Recently I accompanied Mr. M on a business trip to Nashville. My plan was to explore the city while he was at meetings. Alas, it rained for most of the three days we were there, which dampened my walking explorations somewhat; nonetheless I did get out enough to experience the ambience of Nashville. Our hotel was right downtown, around the corner from Broadway St., which is nicknamed Nashville’s “Honky Tonk Highway,” and for good reason! Bars and restaurants line both sides of the street (as do boot stores!), and every one of them had a live performance going on all day and all night long it seemed. The doors and windows were open in almost every establishment, so country music was blasted at your ears from both sides of the street, in front of you and behind. Talk about immersion into live country music!
On a calmer note, we visited a craft fair (at an outdoor park in the rain!), where we enjoyed seeing the works of craftsmen/women from all over the U.S. In addition, I visited a couple of art galleries: the Frist Art Museum which had a wonderful exhibit entitled “Paris 1900,” displaying artwork and artifacts from the turn of the century in Paris; and the Carl Van Vechten Gallery in Fisk University.
To find the latter, I walked forty-five minutes through various neighbourhoods in the city (the rain had stopped temporarily). I had gone there specifically to see their permanent collection of Georgia O’Keefe works. Imagine my disappointment when I was told that the Georgia O’Keefe collection was out on loan. Ah well. On the return walk to our hotel, I passed the farmers market (of course I stopped in) and walked along the river. The sun actually came out (for about an hour!) and the trek back was a pleasant enough adventure, not to mention logging close to 20,000 steps on my Fitbit that day!
However, my reason for blogging today is not to tell you about the places I visited in Nashville, although apparently I have done that anyway. Rather it’s to tell you about an encounter I experienced that brought to mind the six degrees of separation theory.

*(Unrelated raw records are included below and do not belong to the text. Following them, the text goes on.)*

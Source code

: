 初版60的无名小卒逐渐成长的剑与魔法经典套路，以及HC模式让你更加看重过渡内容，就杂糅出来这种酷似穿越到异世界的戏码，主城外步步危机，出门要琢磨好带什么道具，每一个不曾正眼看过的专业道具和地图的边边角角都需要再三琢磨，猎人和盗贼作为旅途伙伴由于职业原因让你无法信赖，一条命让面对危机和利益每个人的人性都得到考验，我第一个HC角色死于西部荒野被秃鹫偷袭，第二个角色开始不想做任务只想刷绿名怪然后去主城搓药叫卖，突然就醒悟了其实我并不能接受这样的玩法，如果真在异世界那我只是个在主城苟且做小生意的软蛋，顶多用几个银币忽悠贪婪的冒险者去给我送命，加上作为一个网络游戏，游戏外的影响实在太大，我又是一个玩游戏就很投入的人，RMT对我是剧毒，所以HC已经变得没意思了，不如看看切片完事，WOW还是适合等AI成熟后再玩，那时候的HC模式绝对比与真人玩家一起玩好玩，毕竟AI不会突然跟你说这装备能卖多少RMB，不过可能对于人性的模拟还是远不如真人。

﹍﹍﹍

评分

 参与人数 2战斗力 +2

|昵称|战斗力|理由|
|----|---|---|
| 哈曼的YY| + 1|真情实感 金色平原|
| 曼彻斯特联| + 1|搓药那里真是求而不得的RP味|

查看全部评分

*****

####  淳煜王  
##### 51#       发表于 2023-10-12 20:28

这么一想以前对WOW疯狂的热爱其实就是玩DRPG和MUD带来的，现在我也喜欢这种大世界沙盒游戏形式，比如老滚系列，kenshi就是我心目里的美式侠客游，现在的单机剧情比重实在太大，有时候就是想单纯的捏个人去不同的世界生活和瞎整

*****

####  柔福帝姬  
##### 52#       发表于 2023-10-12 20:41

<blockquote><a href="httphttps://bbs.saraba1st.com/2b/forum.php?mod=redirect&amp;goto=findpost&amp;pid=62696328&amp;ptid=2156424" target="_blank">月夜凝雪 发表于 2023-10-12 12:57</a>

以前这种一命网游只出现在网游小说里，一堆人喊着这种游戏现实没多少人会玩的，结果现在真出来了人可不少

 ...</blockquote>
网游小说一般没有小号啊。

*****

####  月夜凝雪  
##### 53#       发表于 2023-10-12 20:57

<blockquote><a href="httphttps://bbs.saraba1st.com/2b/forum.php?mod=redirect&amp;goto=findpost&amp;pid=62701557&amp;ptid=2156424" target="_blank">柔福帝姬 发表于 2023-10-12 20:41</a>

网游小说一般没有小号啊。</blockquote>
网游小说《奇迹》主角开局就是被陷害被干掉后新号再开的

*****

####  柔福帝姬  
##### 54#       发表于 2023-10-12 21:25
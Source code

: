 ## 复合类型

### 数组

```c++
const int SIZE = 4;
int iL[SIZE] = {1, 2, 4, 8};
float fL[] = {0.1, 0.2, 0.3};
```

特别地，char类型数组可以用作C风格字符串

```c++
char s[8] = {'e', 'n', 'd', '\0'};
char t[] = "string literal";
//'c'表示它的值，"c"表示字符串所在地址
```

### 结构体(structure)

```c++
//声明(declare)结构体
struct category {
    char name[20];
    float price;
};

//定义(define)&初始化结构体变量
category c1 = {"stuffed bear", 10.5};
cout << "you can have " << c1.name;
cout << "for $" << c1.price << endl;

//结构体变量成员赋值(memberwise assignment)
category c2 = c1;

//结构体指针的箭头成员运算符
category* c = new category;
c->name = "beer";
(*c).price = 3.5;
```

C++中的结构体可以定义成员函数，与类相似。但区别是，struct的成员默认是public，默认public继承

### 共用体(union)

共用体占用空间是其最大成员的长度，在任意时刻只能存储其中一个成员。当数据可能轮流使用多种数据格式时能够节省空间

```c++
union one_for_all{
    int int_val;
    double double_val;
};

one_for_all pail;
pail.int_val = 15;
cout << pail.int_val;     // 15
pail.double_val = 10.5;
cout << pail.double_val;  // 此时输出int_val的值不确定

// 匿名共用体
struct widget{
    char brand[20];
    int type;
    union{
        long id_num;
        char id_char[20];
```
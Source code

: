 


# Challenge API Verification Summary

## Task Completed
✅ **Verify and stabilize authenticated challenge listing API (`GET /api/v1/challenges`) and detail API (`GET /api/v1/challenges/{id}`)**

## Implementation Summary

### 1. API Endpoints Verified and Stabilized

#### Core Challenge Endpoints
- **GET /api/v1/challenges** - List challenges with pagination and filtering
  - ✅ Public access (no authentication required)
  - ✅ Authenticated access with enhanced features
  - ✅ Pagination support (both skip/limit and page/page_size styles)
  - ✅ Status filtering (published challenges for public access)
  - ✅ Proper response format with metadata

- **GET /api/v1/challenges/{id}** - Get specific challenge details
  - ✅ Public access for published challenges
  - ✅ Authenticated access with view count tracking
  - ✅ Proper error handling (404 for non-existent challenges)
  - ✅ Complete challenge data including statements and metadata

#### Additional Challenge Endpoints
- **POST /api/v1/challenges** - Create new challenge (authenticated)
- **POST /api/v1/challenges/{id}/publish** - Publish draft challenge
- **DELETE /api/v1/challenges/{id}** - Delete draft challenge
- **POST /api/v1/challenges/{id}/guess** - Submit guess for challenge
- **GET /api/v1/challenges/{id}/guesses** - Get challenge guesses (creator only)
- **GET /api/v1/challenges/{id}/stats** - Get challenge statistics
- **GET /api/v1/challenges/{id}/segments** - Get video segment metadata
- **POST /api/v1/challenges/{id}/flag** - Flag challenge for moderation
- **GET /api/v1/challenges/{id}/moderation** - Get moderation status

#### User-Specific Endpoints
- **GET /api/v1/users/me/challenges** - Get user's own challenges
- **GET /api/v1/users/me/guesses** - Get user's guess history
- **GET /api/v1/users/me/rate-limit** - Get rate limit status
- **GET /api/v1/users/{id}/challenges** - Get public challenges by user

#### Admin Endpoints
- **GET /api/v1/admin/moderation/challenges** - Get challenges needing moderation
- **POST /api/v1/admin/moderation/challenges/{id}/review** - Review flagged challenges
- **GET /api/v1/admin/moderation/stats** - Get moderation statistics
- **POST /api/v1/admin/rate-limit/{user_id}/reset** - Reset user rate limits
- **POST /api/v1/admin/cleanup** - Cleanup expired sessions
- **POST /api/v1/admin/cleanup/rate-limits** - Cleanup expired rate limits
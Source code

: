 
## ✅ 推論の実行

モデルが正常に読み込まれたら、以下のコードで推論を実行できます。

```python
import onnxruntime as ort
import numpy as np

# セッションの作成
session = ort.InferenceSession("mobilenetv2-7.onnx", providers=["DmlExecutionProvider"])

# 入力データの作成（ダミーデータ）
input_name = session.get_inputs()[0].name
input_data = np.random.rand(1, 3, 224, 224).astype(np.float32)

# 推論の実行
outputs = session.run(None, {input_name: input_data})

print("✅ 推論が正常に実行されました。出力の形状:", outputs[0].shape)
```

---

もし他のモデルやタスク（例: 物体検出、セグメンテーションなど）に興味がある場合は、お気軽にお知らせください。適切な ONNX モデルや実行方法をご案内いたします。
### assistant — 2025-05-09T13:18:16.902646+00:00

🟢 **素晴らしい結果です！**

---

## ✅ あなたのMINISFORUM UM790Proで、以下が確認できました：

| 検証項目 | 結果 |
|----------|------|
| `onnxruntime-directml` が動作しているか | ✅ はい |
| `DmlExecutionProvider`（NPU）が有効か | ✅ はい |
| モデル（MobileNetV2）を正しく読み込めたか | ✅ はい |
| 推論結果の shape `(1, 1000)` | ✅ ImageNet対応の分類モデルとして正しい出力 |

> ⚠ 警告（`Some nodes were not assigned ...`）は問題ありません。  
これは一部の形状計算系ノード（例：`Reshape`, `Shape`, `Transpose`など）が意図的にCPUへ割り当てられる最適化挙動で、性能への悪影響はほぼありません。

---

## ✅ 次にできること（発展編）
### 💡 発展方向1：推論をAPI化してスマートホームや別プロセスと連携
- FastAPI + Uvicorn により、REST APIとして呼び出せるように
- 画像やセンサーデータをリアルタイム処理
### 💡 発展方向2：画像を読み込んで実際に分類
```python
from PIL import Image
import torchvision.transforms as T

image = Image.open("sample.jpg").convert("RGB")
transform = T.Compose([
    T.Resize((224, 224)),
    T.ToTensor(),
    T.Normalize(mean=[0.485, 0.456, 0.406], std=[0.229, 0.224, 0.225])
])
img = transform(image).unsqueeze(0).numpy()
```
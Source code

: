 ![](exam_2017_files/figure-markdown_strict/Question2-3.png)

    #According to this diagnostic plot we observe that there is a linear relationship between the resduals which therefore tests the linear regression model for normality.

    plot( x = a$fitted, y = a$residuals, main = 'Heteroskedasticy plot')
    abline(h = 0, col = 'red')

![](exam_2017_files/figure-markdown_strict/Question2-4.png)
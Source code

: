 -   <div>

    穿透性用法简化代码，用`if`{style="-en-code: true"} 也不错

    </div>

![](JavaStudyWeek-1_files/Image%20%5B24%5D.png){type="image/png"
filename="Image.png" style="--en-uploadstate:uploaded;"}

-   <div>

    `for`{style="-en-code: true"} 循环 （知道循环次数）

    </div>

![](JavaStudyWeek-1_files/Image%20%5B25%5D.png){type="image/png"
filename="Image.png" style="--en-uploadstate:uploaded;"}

On one of the days I went for lunch to a restaurant called Merchant’s, and as it was very busy and I was alone, I sat at the bar to eat my meal. Beside me was a woman enjoying lunch with her husband. She was a very friendly woman, and we struck up a conversation. We covered many topics–what was good to order on the menu, relating to adult children, caring for aging parents, enjoying grandmotherhood, just to name a few. I was delighted to learn that they were visiting Nashville from Ontario, Canada (which is where I was from before moving to Bermuda). She had lived in the town of Brantford all her life. I have never lived in Brantford, but mentioned that one of my good friends from university was from there. I’d lost touch with her years before, and had recently discovered that she’d passed away in 2008. But in our early mothering years I’d known her children, even stayed at her parents home a few times during our university days. My jaw dropped when the woman beside me said she’d known Kerry too, had been a neighbour of hers, and their sons had played hockey together.
How is it that two people connected by a friend from our pasts, manage to sit beside each other at a bar in Nashville? It’s a small world indeed.